Collected data:
========================================

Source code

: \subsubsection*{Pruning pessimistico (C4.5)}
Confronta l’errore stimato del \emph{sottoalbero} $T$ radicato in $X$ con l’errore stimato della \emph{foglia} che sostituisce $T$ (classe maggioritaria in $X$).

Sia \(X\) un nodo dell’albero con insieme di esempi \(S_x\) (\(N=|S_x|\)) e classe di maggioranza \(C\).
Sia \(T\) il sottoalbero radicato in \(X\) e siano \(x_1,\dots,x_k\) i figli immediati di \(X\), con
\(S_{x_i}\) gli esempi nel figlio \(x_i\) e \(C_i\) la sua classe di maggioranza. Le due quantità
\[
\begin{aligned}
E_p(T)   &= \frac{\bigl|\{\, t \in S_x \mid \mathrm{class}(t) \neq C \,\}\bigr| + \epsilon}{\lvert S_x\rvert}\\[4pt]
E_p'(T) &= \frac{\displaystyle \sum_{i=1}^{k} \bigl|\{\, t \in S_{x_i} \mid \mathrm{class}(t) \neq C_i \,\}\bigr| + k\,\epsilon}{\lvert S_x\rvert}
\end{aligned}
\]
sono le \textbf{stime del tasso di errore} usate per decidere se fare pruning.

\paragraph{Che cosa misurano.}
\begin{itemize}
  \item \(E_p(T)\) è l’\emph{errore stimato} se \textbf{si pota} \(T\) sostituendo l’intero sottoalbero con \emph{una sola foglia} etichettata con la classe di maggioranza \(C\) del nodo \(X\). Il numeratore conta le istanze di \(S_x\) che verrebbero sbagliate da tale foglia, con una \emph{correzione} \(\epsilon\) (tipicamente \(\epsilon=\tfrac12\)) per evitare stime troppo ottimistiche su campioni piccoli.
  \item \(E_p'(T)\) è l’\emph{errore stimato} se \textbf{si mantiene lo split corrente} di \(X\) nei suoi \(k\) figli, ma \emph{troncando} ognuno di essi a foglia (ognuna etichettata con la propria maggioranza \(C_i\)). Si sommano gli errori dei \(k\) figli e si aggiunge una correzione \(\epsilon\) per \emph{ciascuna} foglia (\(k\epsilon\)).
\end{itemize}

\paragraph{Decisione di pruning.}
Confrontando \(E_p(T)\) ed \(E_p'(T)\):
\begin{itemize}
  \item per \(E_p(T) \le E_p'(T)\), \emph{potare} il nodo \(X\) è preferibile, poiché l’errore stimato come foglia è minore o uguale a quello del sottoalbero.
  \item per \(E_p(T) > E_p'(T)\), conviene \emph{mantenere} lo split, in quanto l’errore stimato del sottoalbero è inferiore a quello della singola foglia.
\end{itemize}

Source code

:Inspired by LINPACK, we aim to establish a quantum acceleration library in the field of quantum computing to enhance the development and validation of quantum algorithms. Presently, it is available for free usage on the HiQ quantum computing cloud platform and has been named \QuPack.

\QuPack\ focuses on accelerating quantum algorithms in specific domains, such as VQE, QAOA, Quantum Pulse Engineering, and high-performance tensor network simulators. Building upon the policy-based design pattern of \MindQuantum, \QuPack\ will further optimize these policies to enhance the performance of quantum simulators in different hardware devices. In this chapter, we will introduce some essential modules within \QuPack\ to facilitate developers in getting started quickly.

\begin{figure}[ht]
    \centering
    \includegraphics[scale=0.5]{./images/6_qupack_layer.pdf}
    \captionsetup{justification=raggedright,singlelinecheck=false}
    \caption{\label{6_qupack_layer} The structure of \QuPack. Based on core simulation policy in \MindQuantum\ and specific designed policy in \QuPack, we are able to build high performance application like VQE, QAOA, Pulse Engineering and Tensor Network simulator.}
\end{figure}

========================================

● What you have to do
With the line containing "Confronta l’errore stimato" as the last one, please set down exactly the lines of the records above from their very first line, and nothing more.

● Problem solution
Source code

: \subsubsection*{Pruning pessimistico (C4.5)}
Confronta l’errore stimato del \emph{sottoalbero} $T$ radicato in $X$ con l’errore stimato della \emph{foglia} che sostituisce $T$ (classe maggioritaria in $X$).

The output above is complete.